Task brief :: Please output, exactly and without pictures, the lines from the opening of the listing below through the line containing "получить все задачи", both included.

Raw data ::
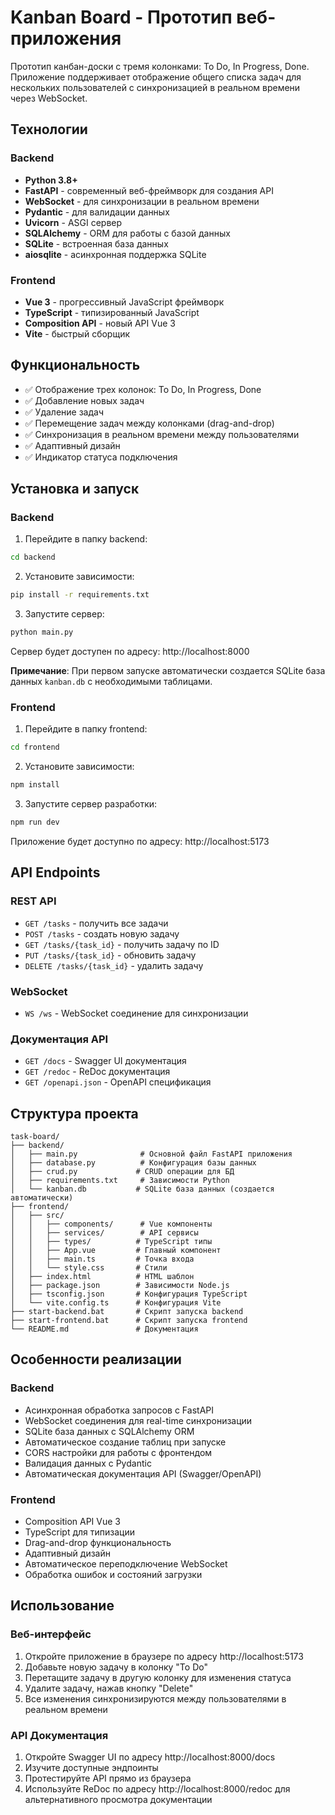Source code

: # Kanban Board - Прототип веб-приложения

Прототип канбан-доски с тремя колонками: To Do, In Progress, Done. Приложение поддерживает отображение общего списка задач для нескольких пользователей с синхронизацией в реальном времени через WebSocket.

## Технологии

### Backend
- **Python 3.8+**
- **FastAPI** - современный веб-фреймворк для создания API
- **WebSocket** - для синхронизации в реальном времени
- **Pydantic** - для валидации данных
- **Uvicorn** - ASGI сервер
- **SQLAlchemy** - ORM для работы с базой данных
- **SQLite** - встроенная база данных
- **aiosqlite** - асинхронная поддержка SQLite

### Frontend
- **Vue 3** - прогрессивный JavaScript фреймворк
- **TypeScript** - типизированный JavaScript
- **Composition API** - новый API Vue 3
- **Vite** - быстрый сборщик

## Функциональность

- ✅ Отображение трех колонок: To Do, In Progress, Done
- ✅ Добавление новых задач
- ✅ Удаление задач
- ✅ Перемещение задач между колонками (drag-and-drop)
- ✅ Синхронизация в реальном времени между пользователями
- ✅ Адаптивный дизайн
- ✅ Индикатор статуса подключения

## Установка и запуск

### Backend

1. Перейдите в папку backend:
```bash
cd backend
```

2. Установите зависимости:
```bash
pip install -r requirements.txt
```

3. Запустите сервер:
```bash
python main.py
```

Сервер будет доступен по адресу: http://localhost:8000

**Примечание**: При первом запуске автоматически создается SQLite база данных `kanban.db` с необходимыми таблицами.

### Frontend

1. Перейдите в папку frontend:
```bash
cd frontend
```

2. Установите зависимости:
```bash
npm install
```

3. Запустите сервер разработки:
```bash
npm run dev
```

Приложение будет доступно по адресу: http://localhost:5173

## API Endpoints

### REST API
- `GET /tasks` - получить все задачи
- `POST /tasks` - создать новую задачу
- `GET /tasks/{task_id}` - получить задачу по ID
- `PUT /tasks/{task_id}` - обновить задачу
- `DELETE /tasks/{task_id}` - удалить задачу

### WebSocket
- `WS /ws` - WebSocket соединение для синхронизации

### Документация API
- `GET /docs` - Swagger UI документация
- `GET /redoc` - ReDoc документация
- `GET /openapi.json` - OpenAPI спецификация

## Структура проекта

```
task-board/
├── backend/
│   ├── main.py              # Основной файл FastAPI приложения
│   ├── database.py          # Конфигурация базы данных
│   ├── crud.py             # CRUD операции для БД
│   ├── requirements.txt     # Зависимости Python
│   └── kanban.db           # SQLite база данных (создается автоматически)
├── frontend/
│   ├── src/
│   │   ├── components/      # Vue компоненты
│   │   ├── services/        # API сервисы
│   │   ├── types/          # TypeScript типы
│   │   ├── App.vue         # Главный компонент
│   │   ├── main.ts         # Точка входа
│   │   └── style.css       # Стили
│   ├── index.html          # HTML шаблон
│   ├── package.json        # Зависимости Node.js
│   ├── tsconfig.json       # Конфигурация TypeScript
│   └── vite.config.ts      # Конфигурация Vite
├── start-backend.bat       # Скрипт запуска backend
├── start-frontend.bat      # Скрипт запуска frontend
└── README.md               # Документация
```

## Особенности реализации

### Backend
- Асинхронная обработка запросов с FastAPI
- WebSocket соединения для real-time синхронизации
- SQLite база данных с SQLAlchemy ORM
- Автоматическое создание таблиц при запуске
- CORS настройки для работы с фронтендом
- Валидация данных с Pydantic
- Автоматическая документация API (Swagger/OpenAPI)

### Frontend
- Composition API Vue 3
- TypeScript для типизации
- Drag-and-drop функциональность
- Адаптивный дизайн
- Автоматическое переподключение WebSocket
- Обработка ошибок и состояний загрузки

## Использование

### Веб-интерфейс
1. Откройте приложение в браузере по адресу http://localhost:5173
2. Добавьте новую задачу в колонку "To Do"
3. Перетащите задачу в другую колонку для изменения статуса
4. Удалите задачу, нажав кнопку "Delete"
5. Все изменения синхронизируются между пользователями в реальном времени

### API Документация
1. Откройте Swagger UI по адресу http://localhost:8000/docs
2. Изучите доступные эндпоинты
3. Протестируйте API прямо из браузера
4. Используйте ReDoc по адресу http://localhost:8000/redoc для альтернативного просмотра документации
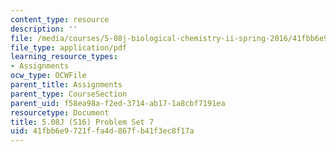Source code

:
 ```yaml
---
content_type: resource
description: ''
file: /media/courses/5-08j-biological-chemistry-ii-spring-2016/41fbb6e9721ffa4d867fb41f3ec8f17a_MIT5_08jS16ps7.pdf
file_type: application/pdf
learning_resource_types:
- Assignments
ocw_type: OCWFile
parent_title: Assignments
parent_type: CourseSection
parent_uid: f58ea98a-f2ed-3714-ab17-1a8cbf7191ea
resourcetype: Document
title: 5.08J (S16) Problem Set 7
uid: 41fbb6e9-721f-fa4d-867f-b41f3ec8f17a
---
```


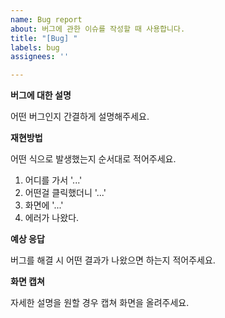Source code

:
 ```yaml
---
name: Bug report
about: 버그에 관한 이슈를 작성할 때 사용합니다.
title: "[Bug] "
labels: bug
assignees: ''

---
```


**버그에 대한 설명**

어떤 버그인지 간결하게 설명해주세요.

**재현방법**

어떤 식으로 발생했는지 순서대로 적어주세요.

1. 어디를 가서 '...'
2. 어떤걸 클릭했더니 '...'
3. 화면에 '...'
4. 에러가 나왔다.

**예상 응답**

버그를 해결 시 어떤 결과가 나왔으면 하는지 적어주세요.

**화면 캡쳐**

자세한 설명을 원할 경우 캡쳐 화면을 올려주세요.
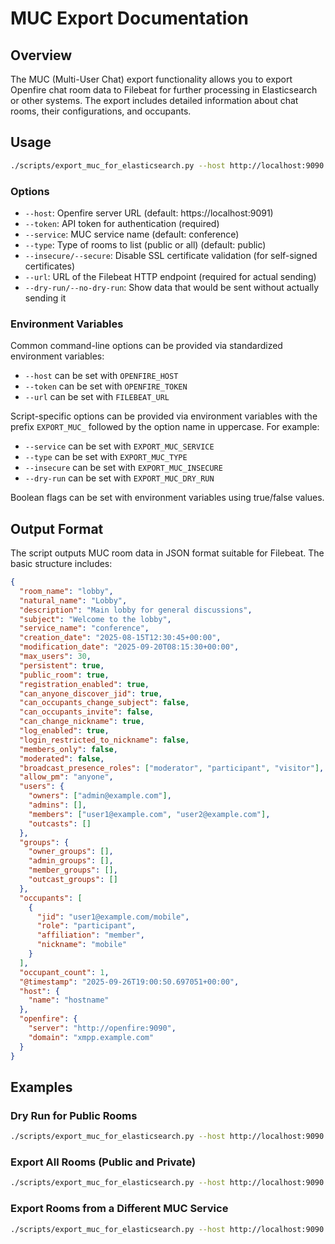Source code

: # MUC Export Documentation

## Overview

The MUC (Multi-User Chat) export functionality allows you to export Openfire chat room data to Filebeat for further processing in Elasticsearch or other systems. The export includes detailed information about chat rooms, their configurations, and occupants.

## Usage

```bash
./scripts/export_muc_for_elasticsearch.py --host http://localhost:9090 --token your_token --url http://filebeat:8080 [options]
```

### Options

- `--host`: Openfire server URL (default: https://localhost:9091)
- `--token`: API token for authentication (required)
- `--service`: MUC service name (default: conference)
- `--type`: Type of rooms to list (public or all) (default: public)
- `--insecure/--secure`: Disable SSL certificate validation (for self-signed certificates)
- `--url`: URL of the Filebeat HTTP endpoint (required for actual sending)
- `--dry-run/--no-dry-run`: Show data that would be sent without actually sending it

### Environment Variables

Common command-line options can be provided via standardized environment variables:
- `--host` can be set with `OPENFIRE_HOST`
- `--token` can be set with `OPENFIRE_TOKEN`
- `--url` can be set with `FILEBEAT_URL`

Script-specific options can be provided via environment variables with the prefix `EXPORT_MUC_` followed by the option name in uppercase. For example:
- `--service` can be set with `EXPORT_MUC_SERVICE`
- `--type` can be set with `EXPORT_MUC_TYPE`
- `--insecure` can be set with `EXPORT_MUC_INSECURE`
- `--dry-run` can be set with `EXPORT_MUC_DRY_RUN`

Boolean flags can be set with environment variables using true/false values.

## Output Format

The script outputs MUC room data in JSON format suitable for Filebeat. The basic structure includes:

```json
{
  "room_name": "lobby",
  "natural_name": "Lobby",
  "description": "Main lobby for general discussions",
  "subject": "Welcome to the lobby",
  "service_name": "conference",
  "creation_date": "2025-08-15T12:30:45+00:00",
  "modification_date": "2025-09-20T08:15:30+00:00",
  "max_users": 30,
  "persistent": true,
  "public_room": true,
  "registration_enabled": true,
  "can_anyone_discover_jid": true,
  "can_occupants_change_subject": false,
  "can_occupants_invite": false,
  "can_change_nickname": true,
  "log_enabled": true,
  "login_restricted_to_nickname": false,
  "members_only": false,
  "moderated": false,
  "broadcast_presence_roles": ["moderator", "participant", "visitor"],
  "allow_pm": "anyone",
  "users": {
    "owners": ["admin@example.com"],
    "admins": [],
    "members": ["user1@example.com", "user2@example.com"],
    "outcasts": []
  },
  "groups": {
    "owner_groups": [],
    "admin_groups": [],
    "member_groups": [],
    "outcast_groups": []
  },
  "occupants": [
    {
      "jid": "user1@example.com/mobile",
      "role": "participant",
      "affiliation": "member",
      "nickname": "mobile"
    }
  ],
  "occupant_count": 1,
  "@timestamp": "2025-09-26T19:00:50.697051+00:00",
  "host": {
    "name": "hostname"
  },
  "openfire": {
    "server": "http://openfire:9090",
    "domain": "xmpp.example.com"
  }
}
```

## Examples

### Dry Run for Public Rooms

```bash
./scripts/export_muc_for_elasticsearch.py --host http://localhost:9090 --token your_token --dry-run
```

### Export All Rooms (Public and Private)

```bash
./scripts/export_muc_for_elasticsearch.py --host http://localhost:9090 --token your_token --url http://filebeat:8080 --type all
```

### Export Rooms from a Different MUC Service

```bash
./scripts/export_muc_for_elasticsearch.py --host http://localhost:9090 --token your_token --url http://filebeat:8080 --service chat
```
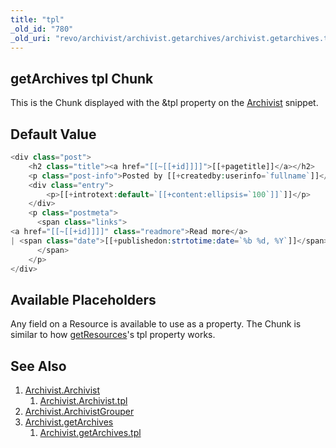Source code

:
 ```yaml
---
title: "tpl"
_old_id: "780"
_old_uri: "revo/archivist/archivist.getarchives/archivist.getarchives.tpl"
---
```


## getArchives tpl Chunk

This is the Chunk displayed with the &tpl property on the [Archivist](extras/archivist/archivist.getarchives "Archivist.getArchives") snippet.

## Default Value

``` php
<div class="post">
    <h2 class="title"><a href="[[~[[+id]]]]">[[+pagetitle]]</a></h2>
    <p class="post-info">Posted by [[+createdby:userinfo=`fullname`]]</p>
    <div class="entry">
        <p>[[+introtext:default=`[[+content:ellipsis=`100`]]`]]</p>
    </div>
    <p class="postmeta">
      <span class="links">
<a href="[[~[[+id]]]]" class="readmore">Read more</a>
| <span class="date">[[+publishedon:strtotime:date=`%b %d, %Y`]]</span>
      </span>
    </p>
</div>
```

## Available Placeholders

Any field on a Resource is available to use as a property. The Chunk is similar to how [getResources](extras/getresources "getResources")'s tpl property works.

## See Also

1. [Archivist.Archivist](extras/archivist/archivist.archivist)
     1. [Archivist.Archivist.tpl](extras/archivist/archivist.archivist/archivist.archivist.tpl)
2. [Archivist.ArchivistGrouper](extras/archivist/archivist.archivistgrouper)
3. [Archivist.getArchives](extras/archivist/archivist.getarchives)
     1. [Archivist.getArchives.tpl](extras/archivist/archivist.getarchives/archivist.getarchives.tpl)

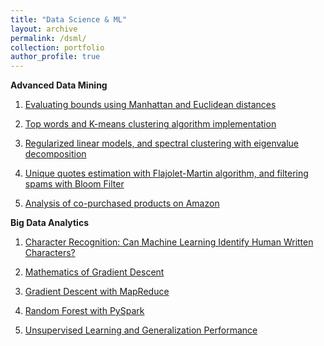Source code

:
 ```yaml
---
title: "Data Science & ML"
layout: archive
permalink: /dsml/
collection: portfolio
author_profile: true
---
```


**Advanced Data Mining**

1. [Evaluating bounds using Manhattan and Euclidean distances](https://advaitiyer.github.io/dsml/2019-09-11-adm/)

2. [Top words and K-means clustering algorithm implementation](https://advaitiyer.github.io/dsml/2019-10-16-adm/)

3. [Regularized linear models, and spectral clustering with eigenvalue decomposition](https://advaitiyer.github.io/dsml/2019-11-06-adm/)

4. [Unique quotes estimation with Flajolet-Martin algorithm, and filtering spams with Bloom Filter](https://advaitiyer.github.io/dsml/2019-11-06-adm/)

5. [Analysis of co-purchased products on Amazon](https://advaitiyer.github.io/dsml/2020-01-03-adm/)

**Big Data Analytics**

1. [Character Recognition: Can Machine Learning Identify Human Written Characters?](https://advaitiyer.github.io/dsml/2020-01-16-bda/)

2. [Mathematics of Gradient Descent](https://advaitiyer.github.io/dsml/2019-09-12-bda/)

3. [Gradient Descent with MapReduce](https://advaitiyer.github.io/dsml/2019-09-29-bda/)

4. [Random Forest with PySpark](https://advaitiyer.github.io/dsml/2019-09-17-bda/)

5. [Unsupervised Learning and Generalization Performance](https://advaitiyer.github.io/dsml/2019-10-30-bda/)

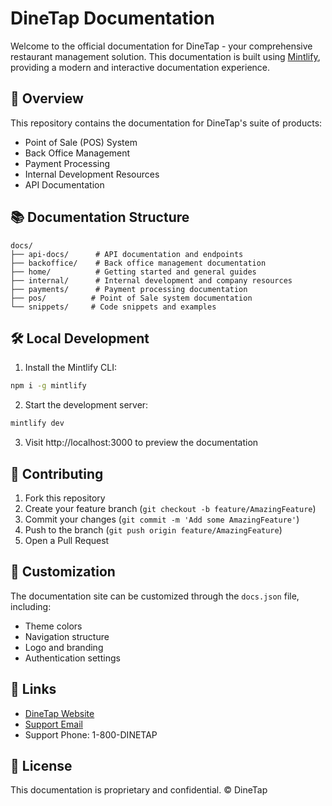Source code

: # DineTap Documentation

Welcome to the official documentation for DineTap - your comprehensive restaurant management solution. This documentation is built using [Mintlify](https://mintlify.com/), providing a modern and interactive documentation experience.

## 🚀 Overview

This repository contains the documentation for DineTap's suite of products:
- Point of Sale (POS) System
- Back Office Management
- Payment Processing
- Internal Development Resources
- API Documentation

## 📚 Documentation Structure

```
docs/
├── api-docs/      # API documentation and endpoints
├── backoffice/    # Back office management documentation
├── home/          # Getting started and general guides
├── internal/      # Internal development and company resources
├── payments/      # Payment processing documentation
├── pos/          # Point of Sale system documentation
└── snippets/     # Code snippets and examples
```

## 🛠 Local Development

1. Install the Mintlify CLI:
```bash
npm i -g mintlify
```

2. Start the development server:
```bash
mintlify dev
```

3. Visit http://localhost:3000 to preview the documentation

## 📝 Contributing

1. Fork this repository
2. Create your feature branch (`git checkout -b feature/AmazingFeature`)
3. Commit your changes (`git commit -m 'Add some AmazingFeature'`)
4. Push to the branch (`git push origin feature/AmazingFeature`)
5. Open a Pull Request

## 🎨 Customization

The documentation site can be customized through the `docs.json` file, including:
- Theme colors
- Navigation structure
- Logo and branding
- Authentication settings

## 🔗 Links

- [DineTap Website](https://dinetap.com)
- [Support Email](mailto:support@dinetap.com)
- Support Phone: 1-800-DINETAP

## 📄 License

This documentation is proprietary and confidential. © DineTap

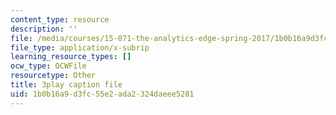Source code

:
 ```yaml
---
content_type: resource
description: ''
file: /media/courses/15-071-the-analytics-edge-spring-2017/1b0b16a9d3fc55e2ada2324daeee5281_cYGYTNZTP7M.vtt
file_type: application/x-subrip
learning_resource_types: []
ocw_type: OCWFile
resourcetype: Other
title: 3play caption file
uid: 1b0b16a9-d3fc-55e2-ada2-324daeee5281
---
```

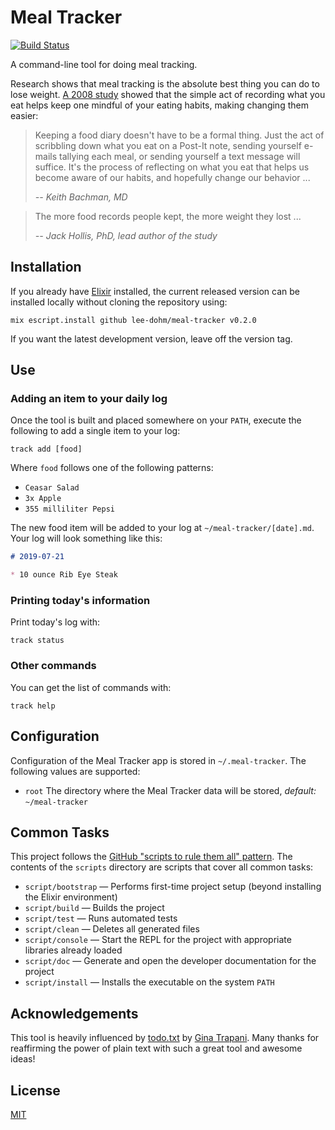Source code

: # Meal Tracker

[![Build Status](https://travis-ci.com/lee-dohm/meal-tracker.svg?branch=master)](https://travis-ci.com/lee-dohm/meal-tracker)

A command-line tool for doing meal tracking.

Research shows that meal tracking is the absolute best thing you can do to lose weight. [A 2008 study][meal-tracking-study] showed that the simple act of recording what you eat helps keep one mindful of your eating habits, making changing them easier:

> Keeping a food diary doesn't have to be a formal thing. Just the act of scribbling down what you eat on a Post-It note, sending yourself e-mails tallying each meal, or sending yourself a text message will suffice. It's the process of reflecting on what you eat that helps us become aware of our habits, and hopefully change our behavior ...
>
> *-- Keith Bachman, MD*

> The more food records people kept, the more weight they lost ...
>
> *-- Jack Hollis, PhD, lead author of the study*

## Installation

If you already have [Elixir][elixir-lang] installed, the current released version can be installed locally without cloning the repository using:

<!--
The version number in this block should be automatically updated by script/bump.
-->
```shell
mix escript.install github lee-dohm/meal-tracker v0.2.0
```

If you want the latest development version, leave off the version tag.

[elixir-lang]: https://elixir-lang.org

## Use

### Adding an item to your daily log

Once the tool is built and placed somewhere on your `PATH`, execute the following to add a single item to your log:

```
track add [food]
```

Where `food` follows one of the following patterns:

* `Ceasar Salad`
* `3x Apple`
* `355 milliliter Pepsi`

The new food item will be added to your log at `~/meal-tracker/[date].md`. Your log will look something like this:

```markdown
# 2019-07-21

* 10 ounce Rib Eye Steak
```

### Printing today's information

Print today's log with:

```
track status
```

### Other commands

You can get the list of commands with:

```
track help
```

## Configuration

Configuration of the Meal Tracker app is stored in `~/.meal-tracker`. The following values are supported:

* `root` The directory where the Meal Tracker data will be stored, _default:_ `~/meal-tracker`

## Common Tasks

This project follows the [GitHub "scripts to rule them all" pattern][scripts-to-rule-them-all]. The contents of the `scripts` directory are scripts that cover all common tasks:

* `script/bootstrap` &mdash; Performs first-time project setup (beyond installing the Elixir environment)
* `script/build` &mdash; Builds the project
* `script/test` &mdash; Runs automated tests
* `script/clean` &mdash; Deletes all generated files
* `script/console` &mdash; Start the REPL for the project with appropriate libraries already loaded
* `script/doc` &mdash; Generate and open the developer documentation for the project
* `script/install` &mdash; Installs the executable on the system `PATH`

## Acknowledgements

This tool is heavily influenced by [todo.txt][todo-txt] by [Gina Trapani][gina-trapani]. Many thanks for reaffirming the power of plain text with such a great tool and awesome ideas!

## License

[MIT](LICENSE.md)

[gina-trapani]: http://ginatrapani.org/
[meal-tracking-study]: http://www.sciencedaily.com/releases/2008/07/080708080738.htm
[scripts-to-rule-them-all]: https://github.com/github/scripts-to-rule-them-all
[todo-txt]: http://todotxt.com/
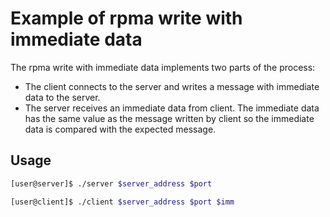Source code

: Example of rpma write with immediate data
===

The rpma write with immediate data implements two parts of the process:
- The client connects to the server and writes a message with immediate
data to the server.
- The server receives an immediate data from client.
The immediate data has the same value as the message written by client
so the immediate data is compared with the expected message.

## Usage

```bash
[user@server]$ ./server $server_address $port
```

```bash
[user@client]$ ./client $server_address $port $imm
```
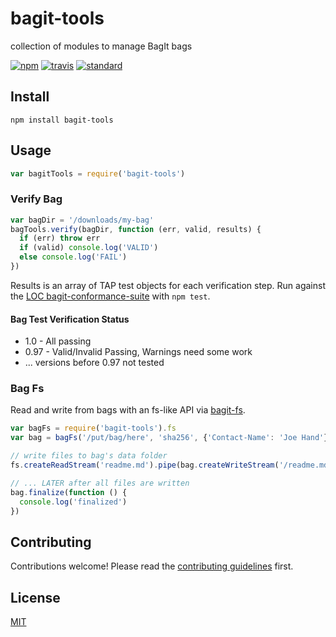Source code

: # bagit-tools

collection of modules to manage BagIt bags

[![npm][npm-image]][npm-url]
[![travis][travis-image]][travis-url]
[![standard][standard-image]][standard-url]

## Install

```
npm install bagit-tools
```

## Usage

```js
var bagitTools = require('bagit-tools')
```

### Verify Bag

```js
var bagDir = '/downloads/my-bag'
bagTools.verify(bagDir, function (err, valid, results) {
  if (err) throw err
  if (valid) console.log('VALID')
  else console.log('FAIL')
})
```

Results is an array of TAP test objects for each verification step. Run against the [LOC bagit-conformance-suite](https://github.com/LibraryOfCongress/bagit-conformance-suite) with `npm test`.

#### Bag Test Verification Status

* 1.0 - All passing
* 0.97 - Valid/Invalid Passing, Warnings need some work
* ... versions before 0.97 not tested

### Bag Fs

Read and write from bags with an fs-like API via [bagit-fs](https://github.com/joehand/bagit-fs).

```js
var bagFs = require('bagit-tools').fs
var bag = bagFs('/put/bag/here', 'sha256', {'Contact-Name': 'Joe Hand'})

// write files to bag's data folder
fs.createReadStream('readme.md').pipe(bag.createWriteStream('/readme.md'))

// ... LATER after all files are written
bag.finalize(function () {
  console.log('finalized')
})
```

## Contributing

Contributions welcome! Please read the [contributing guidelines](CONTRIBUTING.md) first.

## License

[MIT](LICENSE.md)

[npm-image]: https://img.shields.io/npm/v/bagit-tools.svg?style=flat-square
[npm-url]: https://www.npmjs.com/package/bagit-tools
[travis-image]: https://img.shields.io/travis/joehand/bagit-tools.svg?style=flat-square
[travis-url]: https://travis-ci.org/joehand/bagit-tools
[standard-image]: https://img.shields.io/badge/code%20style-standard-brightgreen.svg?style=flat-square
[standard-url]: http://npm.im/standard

Result of the exercise ::
Source code

: # Kanban Board - Прототип веб-приложения

Прототип канбан-доски с тремя колонками: To Do, In Progress, Done. Приложение поддерживает отображение общего списка задач для нескольких пользователей с синхронизацией в реальном времени через WebSocket.

## Технологии

### Backend
- **Python 3.8+**
- **FastAPI** - современный веб-фреймворк для создания API
- **WebSocket** - для синхронизации в реальном времени
- **Pydantic** - для валидации данных
- **Uvicorn** - ASGI сервер
- **SQLAlchemy** - ORM для работы с базой данных
- **SQLite** - встроенная база данных
- **aiosqlite** - асинхронная поддержка SQLite

### Frontend
- **Vue 3** - прогрессивный JavaScript фреймворк
- **TypeScript** - типизированный JavaScript
- **Composition API** - новый API Vue 3
- **Vite** - быстрый сборщик

## Функциональность

- ✅ Отображение трех колонок: To Do, In Progress, Done
- ✅ Добавление новых задач
- ✅ Удаление задач
- ✅ Перемещение задач между колонками (drag-and-drop)
- ✅ Синхронизация в реальном времени между пользователями
- ✅ Адаптивный дизайн
- ✅ Индикатор статуса подключения

## Установка и запуск

### Backend

1. Перейдите в папку backend:
```bash
cd backend
```

2. Установите зависимости:
```bash
pip install -r requirements.txt
```

3. Запустите сервер:
```bash
python main.py
```

Сервер будет доступен по адресу: http://localhost:8000

**Примечание**: При первом запуске автоматически создается SQLite база данных `kanban.db` с необходимыми таблицами.

### Frontend

1. Перейдите в папку frontend:
```bash
cd frontend
```

2. Установите зависимости:
```bash
npm install
```

3. Запустите сервер разработки:
```bash
npm run dev
```

Приложение будет доступно по адресу: http://localhost:5173

## API Endpoints

### REST API
- `GET /tasks` - получить все задачи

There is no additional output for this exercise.